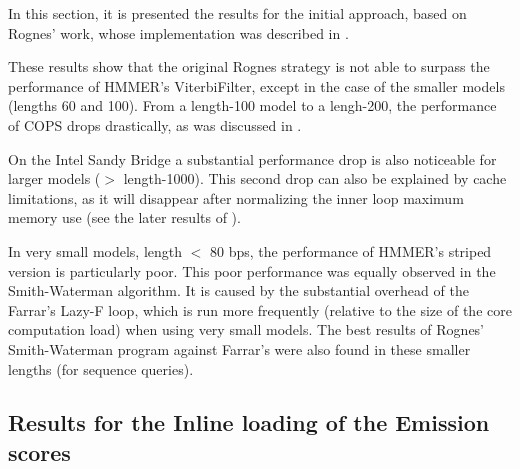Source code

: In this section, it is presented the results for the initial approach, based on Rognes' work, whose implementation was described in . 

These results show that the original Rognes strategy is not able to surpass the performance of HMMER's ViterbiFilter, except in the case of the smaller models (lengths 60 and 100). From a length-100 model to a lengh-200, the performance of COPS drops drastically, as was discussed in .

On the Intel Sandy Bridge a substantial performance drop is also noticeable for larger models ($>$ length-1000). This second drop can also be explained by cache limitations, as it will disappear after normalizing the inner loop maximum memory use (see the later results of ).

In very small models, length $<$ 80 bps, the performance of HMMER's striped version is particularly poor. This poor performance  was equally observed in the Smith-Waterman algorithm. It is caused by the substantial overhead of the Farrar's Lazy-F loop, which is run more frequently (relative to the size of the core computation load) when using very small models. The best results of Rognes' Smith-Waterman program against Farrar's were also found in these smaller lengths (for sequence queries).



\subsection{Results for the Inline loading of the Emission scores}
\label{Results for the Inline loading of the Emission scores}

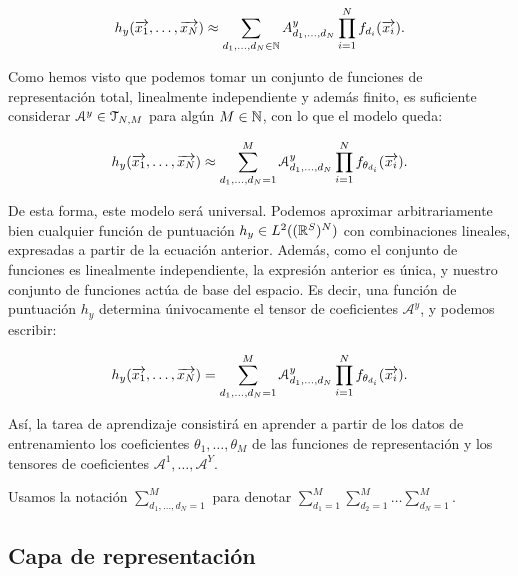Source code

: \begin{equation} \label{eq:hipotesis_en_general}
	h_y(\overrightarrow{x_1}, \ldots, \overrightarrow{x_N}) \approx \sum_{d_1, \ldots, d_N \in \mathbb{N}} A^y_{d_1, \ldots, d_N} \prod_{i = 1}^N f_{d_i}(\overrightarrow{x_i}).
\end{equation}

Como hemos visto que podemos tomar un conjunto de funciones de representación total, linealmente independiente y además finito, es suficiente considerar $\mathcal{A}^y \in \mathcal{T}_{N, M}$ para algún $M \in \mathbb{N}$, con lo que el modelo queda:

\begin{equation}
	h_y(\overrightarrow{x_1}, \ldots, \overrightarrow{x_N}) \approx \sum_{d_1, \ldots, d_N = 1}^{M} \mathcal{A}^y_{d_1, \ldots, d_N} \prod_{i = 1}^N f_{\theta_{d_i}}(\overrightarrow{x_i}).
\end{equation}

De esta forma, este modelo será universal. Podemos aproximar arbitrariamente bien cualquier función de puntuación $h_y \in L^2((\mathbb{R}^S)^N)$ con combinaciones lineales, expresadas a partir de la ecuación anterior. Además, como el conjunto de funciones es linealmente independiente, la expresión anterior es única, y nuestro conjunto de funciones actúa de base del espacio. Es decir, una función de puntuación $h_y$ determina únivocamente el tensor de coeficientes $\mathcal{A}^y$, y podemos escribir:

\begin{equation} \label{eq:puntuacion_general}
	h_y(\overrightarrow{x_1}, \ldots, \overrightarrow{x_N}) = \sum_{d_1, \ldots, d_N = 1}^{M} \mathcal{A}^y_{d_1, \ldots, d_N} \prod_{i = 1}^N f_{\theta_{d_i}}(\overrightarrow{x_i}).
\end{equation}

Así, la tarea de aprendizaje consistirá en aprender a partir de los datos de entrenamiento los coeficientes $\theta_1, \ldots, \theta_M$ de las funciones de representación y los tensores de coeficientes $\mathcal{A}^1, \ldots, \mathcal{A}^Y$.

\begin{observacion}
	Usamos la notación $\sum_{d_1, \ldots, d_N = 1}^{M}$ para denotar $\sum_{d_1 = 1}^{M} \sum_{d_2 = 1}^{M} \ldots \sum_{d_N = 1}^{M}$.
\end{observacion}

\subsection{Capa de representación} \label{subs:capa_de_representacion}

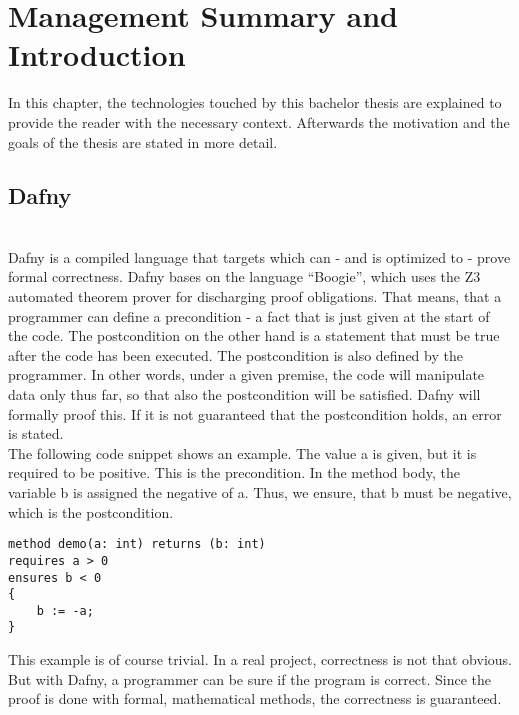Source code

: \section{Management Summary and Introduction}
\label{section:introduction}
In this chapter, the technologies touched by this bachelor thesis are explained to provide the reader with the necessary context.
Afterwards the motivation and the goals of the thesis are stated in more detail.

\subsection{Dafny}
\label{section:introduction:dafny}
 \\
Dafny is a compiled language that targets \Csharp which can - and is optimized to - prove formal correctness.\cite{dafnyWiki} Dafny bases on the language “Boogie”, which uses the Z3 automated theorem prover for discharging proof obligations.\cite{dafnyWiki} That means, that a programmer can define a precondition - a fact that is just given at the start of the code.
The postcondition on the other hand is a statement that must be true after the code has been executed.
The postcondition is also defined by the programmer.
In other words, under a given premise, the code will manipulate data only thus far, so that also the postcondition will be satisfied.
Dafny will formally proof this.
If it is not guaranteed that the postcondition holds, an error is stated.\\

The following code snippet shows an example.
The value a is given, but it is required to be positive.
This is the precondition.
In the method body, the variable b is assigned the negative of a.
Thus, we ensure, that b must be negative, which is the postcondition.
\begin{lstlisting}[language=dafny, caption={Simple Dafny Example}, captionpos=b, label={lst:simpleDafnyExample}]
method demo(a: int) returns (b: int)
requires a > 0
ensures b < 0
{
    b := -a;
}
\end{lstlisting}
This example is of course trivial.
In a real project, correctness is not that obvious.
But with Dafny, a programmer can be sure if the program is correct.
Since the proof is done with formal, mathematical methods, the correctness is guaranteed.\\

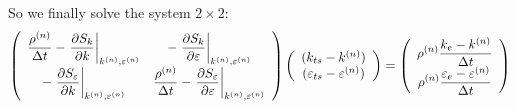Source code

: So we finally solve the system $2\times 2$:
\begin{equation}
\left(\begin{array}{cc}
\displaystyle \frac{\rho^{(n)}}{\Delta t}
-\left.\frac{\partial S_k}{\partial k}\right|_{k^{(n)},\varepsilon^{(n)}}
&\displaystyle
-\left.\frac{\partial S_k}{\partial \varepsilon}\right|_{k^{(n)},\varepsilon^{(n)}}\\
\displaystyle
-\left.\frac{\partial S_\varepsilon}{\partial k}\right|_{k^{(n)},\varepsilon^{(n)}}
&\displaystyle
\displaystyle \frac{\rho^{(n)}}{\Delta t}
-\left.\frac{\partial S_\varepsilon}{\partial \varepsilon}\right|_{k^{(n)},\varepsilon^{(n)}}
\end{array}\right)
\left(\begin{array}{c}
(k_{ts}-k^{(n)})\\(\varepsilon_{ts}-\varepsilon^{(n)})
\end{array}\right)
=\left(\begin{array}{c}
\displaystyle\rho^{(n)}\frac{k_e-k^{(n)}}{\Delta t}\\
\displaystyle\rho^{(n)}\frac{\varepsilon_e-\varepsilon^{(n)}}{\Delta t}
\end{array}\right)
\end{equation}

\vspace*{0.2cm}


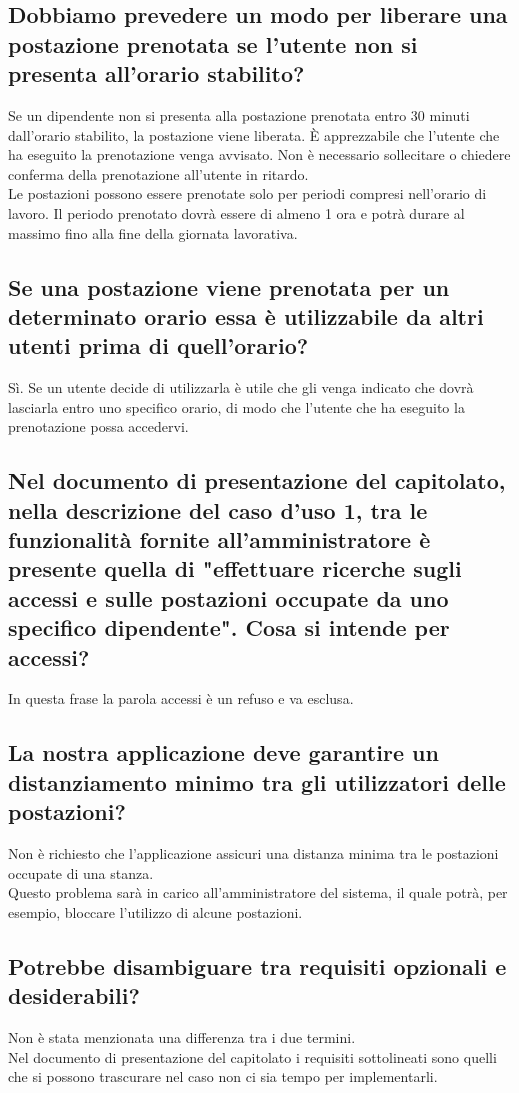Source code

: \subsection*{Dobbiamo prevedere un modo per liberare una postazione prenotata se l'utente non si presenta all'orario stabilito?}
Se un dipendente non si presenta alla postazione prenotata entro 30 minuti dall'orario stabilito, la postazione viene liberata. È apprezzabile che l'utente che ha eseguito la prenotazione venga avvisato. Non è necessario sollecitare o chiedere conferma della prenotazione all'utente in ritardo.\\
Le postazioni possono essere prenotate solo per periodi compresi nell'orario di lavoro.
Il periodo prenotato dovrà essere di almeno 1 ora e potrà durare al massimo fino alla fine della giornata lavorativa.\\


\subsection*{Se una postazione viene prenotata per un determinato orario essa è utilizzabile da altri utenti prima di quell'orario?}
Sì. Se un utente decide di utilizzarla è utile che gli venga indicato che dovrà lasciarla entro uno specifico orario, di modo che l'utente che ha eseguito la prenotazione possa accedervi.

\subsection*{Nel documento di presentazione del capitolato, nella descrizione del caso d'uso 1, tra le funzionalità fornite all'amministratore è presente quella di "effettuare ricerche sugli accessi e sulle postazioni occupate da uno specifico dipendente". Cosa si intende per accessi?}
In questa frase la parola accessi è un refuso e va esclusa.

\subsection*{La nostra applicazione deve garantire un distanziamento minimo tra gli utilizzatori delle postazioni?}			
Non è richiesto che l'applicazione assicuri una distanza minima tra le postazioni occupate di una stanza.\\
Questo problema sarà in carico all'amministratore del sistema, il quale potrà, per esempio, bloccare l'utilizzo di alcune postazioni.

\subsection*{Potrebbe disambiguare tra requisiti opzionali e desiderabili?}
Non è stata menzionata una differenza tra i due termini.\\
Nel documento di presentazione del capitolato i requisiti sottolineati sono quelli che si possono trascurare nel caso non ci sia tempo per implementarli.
————————
* [AIM OF THE TASK]: Would you copy out all the data exactly, without the images?

* [SOLUTION]:
Source code

: In this section, it is presented the results for the initial approach, based on Rognes' work, whose implementation was described in . 

These results show that the original Rognes strategy is not able to surpass the performance of HMMER's ViterbiFilter, except in the case of the smaller models (lengths 60 and 100). From a length-100 model to a lengh-200, the performance of COPS drops drastically, as was discussed in .

On the Intel Sandy Bridge a substantial performance drop is also noticeable for larger models ($>$ length-1000). This second drop can also be explained by cache limitations, as it will disappear after normalizing the inner loop maximum memory use (see the later results of ).

In very small models, length $<$ 80 bps, the performance of HMMER's striped version is particularly poor. This poor performance  was equally observed in the Smith-Waterman algorithm. It is caused by the substantial overhead of the Farrar's Lazy-F loop, which is run more frequently (relative to the size of the core computation load) when using very small models. The best results of Rognes' Smith-Waterman program against Farrar's were also found in these smaller lengths (for sequence queries).



\subsection{Results for the Inline loading of the Emission scores}
\label{Results for the Inline loading of the Emission scores}

Source code

: \begin{equation} \label{eq:hipotesis_en_general}
	h_y(\overrightarrow{x_1}, \ldots, \overrightarrow{x_N}) \approx \sum_{d_1, \ldots, d_N \in \mathbb{N}} A^y_{d_1, \ldots, d_N} \prod_{i = 1}^N f_{d_i}(\overrightarrow{x_i}).
\end{equation}

Como hemos visto que podemos tomar un conjunto de funciones de representación total, linealmente independiente y además finito, es suficiente considerar $\mathcal{A}^y \in \mathcal{T}_{N, M}$ para algún $M \in \mathbb{N}$, con lo que el modelo queda:

\begin{equation}
	h_y(\overrightarrow{x_1}, \ldots, \overrightarrow{x_N}) \approx \sum_{d_1, \ldots, d_N = 1}^{M} \mathcal{A}^y_{d_1, \ldots, d_N} \prod_{i = 1}^N f_{\theta_{d_i}}(\overrightarrow{x_i}).
\end{equation}

De esta forma, este modelo será universal. Podemos aproximar arbitrariamente bien cualquier función de puntuación $h_y \in L^2((\mathbb{R}^S)^N)$ con combinaciones lineales, expresadas a partir de la ecuación anterior. Además, como el conjunto de funciones es linealmente independiente, la expresión anterior es única, y nuestro conjunto de funciones actúa de base del espacio. Es decir, una función de puntuación $h_y$ determina únivocamente el tensor de coeficientes $\mathcal{A}^y$, y podemos escribir:

\begin{equation} \label{eq:puntuacion_general}
	h_y(\overrightarrow{x_1}, \ldots, \overrightarrow{x_N}) = \sum_{d_1, \ldots, d_N = 1}^{M} \mathcal{A}^y_{d_1, \ldots, d_N} \prod_{i = 1}^N f_{\theta_{d_i}}(\overrightarrow{x_i}).
\end{equation}

Así, la tarea de aprendizaje consistirá en aprender a partir de los datos de entrenamiento los coeficientes $\theta_1, \ldots, \theta_M$ de las funciones de representación y los tensores de coeficientes $\mathcal{A}^1, \ldots, \mathcal{A}^Y$.

\begin{observacion}
	Usamos la notación $\sum_{d_1, \ldots, d_N = 1}^{M}$ para denotar $\sum_{d_1 = 1}^{M} \sum_{d_2 = 1}^{M} \ldots \sum_{d_N = 1}^{M}$.
\end{observacion}

\subsection{Capa de representación} \label{subs:capa_de_representacion}

Source code

: \section{Management Summary and Introduction}
\label{section:introduction}
In this chapter, the technologies touched by this bachelor thesis are explained to provide the reader with the necessary context.
Afterwards the motivation and the goals of the thesis are stated in more detail.

\subsection{Dafny}
\label{section:introduction:dafny}
 \\
Dafny is a compiled language that targets \Csharp which can - and is optimized to - prove formal correctness.\cite{dafnyWiki} Dafny bases on the language “Boogie”, which uses the Z3 automated theorem prover for discharging proof obligations.\cite{dafnyWiki} That means, that a programmer can define a precondition - a fact that is just given at the start of the code.
The postcondition on the other hand is a statement that must be true after the code has been executed.
The postcondition is also defined by the programmer.
In other words, under a given premise, the code will manipulate data only thus far, so that also the postcondition will be satisfied.
Dafny will formally proof this.
If it is not guaranteed that the postcondition holds, an error is stated.\\

The following code snippet shows an example.
The value a is given, but it is required to be positive.
This is the precondition.
In the method body, the variable b is assigned the negative of a.
Thus, we ensure, that b must be negative, which is the postcondition.
\begin{lstlisting}[language=dafny, caption={Simple Dafny Example}, captionpos=b, label={lst:simpleDafnyExample}]
method demo(a: int) returns (b: int)
requires a > 0
ensures b < 0
{
    b := -a;
}
\end{lstlisting}
This example is of course trivial.
In a real project, correctness is not that obvious.
But with Dafny, a programmer can be sure if the program is correct.
Since the proof is done with formal, mathematical methods, the correctness is guaranteed.\\

Source code

: So we finally solve the system $2\times 2$:
\begin{equation}
\left(\begin{array}{cc}
\displaystyle \frac{\rho^{(n)}}{\Delta t}
-\left.\frac{\partial S_k}{\partial k}\right|_{k^{(n)},\varepsilon^{(n)}}
&\displaystyle
-\left.\frac{\partial S_k}{\partial \varepsilon}\right|_{k^{(n)},\varepsilon^{(n)}}\\
\displaystyle
-\left.\frac{\partial S_\varepsilon}{\partial k}\right|_{k^{(n)},\varepsilon^{(n)}}
&\displaystyle
\displaystyle \frac{\rho^{(n)}}{\Delta t}
-\left.\frac{\partial S_\varepsilon}{\partial \varepsilon}\right|_{k^{(n)},\varepsilon^{(n)}}
\end{array}\right)
\left(\begin{array}{c}
(k_{ts}-k^{(n)})\\(\varepsilon_{ts}-\varepsilon^{(n)})
\end{array}\right)
=\left(\begin{array}{c}
\displaystyle\rho^{(n)}\frac{k_e-k^{(n)}}{\Delta t}\\
\displaystyle\rho^{(n)}\frac{\varepsilon_e-\varepsilon^{(n)}}{\Delta t}
\end{array}\right)
\end{equation}

\vspace*{0.2cm}


Source code

: \subsection*{Dobbiamo prevedere un modo per liberare una postazione prenotata se l'utente non si presenta all'orario stabilito?}
Se un dipendente non si presenta alla postazione prenotata entro 30 minuti dall'orario stabilito, la postazione viene liberata. È apprezzabile che l'utente che ha eseguito la prenotazione venga avvisato. Non è necessario sollecitare o chiedere conferma della prenotazione all'utente in ritardo.\\
Le postazioni possono essere prenotate solo per periodi compresi nell'orario di lavoro.
Il periodo prenotato dovrà essere di almeno 1 ora e potrà durare al massimo fino alla fine della giornata lavorativa.\\


\subsection*{Se una postazione viene prenotata per un determinato orario essa è utilizzabile da altri utenti prima di quell'orario?}
Sì. Se un utente decide di utilizzarla è utile che gli venga indicato che dovrà lasciarla entro uno specifico orario, di modo che l'utente che ha eseguito la prenotazione possa accedervi.

\subsection*{Nel documento di presentazione del capitolato, nella descrizione del caso d'uso 1, tra le funzionalità fornite all'amministratore è presente quella di "effettuare ricerche sugli accessi e sulle postazioni occupate da uno specifico dipendente". Cosa si intende per accessi?}
In questa frase la parola accessi è un refuso e va esclusa.

\subsection*{La nostra applicazione deve garantire un distanziamento minimo tra gli utilizzatori delle postazioni?}			
Non è richiesto che l'applicazione assicuri una distanza minima tra le postazioni occupate di una stanza.\\
Questo problema sarà in carico all'amministratore del sistema, il quale potrà, per esempio, bloccare l'utilizzo di alcune postazioni.

\subsection*{Potrebbe disambiguare tra requisiti opzionali e desiderabili?}
Non è stata menzionata una differenza tra i due termini.\\
Nel documento di presentazione del capitolato i requisiti sottolineati sono quelli che si possono trascurare nel caso non ci sia tempo per implementarli.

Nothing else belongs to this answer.